Problem statement: Apart from the pictures, every line below is to be set down exactly.

- Opening Delimiter -

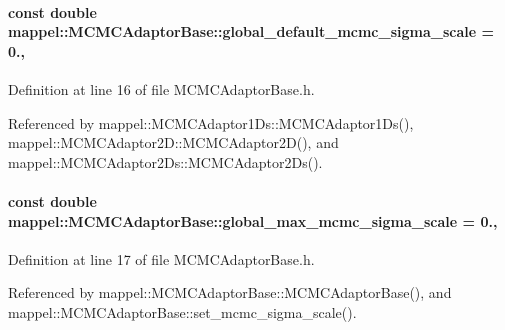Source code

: \paragraph[{\texorpdfstring{global\+\_\+default\+\_\+mcmc\+\_\+sigma\+\_\+scale}{global_default_mcmc_sigma_scale}}]{\setlength{\rightskip}{0pt plus 5cm}const double mappel\+::\+M\+C\+M\+C\+Adaptor\+Base\+::global\+\_\+default\+\_\+mcmc\+\_\+sigma\+\_\+scale = 0.\hspace{0.3cm}{\ttfamily [static]}, {\ttfamily [inherited]}}\hypertarget{classmappel_1_1MCMCAdaptorBase_a44cebca0e27135c854fa8430d2d89929}{}\label{classmappel_1_1MCMCAdaptorBase_a44cebca0e27135c854fa8430d2d89929}


Definition at line 16 of file M\+C\+M\+C\+Adaptor\+Base.\+h.



Referenced by mappel\+::\+M\+C\+M\+C\+Adaptor1\+Ds\+::\+M\+C\+M\+C\+Adaptor1\+Ds(), mappel\+::\+M\+C\+M\+C\+Adaptor2\+D\+::\+M\+C\+M\+C\+Adaptor2\+D(), and mappel\+::\+M\+C\+M\+C\+Adaptor2\+Ds\+::\+M\+C\+M\+C\+Adaptor2\+Ds().

\paragraph[{\texorpdfstring{global\+\_\+max\+\_\+mcmc\+\_\+sigma\+\_\+scale}{global_max_mcmc_sigma_scale}}]{\setlength{\rightskip}{0pt plus 5cm}const double mappel\+::\+M\+C\+M\+C\+Adaptor\+Base\+::global\+\_\+max\+\_\+mcmc\+\_\+sigma\+\_\+scale = 0.\hspace{0.3cm}{\ttfamily [static]}, {\ttfamily [inherited]}}\hypertarget{classmappel_1_1MCMCAdaptorBase_aebc93881ca351e67de867238a62579eb}{}\label{classmappel_1_1MCMCAdaptorBase_aebc93881ca351e67de867238a62579eb}


Definition at line 17 of file M\+C\+M\+C\+Adaptor\+Base.\+h.



Referenced by mappel\+::\+M\+C\+M\+C\+Adaptor\+Base\+::\+M\+C\+M\+C\+Adaptor\+Base(), and mappel\+::\+M\+C\+M\+C\+Adaptor\+Base\+::set\+\_\+mcmc\+\_\+sigma\+\_\+scale().

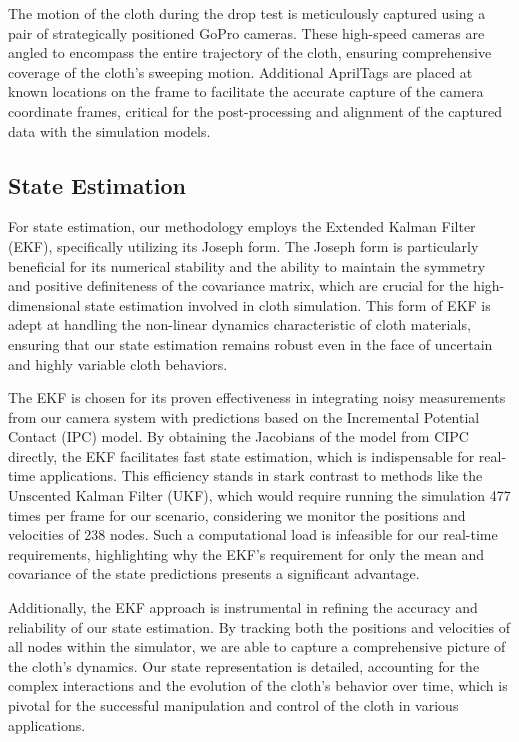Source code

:\documentclass[subscriptcorrection,upint,varvw,barcolor=Goldenrod3,mathalfa=cal=euler,balance,hyphenate,french,pdf-a, nofoot]{asmejour} %
\begin{document}
The motion of the cloth during the drop test is meticulously captured using a pair of strategically positioned GoPro cameras. These high-speed cameras are angled to encompass the entire trajectory of the cloth, ensuring comprehensive coverage of the cloth's sweeping motion. Additional AprilTags are placed at known locations on the frame to facilitate the accurate capture of the camera coordinate frames, critical for the post-processing and alignment of the captured data with the simulation models.


\subsection{State Estimation}
For state estimation, our methodology employs the Extended Kalman Filter (EKF), specifically utilizing its Joseph form. The Joseph form is particularly beneficial for its numerical stability and the ability to maintain the symmetry and positive definiteness of the covariance matrix, which are crucial for the high-dimensional state estimation involved in cloth simulation. This form of EKF is adept at handling the non-linear dynamics characteristic of cloth materials, ensuring that our state estimation remains robust even in the face of uncertain and highly variable cloth behaviors.

The EKF is chosen for its proven effectiveness in integrating noisy measurements from our camera system with predictions based on the Incremental Potential Contact (IPC) model. By obtaining the Jacobians of the model from CIPC directly, the EKF facilitates fast state estimation, which is indispensable for real-time applications. This efficiency stands in stark contrast to methods like the Unscented Kalman Filter (UKF), which would require running the simulation 477 times per frame for our scenario, considering we monitor the positions and velocities of 238 nodes. Such a computational load is infeasible for our real-time requirements, highlighting why the EKF's requirement for only the mean and covariance of the state predictions presents a significant advantage.

Additionally, the EKF approach is instrumental in refining the accuracy and reliability of our state estimation. By tracking both the positions and velocities of all nodes within the simulator, we are able to capture a comprehensive picture of the cloth's dynamics. Our state representation is detailed, accounting for the complex interactions and the evolution of the cloth's behavior over time, which is pivotal for the successful manipulation and control of the cloth in various applications.
\end{document}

- Closing Delimiter -

Your solution:
Source code

: \paragraph[{\texorpdfstring{global\+\_\+default\+\_\+mcmc\+\_\+sigma\+\_\+scale}{global_default_mcmc_sigma_scale}}]{\setlength{\rightskip}{0pt plus 5cm}const double mappel\+::\+M\+C\+M\+C\+Adaptor\+Base\+::global\+\_\+default\+\_\+mcmc\+\_\+sigma\+\_\+scale = 0.\hspace{0.3cm}{\ttfamily [static]}, {\ttfamily [inherited]}}\hypertarget{classmappel_1_1MCMCAdaptorBase_a44cebca0e27135c854fa8430d2d89929}{}\label{classmappel_1_1MCMCAdaptorBase_a44cebca0e27135c854fa8430d2d89929}


Definition at line 16 of file M\+C\+M\+C\+Adaptor\+Base.\+h.



Referenced by mappel\+::\+M\+C\+M\+C\+Adaptor1\+Ds\+::\+M\+C\+M\+C\+Adaptor1\+Ds(), mappel\+::\+M\+C\+M\+C\+Adaptor2\+D\+::\+M\+C\+M\+C\+Adaptor2\+D(), and mappel\+::\+M\+C\+M\+C\+Adaptor2\+Ds\+::\+M\+C\+M\+C\+Adaptor2\+Ds().

\paragraph[{\texorpdfstring{global\+\_\+max\+\_\+mcmc\+\_\+sigma\+\_\+scale}{global_max_mcmc_sigma_scale}}]{\setlength{\rightskip}{0pt plus 5cm}const double mappel\+::\+M\+C\+M\+C\+Adaptor\+Base\+::global\+\_\+max\+\_\+mcmc\+\_\+sigma\+\_\+scale = 0.\hspace{0.3cm}{\ttfamily [static]}, {\ttfamily [inherited]}}\hypertarget{classmappel_1_1MCMCAdaptorBase_aebc93881ca351e67de867238a62579eb}{}\label{classmappel_1_1MCMCAdaptorBase_aebc93881ca351e67de867238a62579eb}


Definition at line 17 of file M\+C\+M\+C\+Adaptor\+Base.\+h.



Referenced by mappel\+::\+M\+C\+M\+C\+Adaptor\+Base\+::\+M\+C\+M\+C\+Adaptor\+Base(), and mappel\+::\+M\+C\+M\+C\+Adaptor\+Base\+::set\+\_\+mcmc\+\_\+sigma\+\_\+scale().

Source code

:\documentclass[subscriptcorrection,upint,varvw,barcolor=Goldenrod3,mathalfa=cal=euler,balance,hyphenate,french,pdf-a, nofoot]{asmejour} %
\begin{document}
The motion of the cloth during the drop test is meticulously captured using a pair of strategically positioned GoPro cameras. These high-speed cameras are angled to encompass the entire trajectory of the cloth, ensuring comprehensive coverage of the cloth's sweeping motion. Additional AprilTags are placed at known locations on the frame to facilitate the accurate capture of the camera coordinate frames, critical for the post-processing and alignment of the captured data with the simulation models.


\subsection{State Estimation}
For state estimation, our methodology employs the Extended Kalman Filter (EKF), specifically utilizing its Joseph form. The Joseph form is particularly beneficial for its numerical stability and the ability to maintain the symmetry and positive definiteness of the covariance matrix, which are crucial for the high-dimensional state estimation involved in cloth simulation. This form of EKF is adept at handling the non-linear dynamics characteristic of cloth materials, ensuring that our state estimation remains robust even in the face of uncertain and highly variable cloth behaviors.

The EKF is chosen for its proven effectiveness in integrating noisy measurements from our camera system with predictions based on the Incremental Potential Contact (IPC) model. By obtaining the Jacobians of the model from CIPC directly, the EKF facilitates fast state estimation, which is indispensable for real-time applications. This efficiency stands in stark contrast to methods like the Unscented Kalman Filter (UKF), which would require running the simulation 477 times per frame for our scenario, considering we monitor the positions and velocities of 238 nodes. Such a computational load is infeasible for our real-time requirements, highlighting why the EKF's requirement for only the mean and covariance of the state predictions presents a significant advantage.

Additionally, the EKF approach is instrumental in refining the accuracy and reliability of our state estimation. By tracking both the positions and velocities of all nodes within the simulator, we are able to capture a comprehensive picture of the cloth's dynamics. Our state representation is detailed, accounting for the complex interactions and the evolution of the cloth's behavior over time, which is pivotal for the successful manipulation and control of the cloth in various applications.
\end{document}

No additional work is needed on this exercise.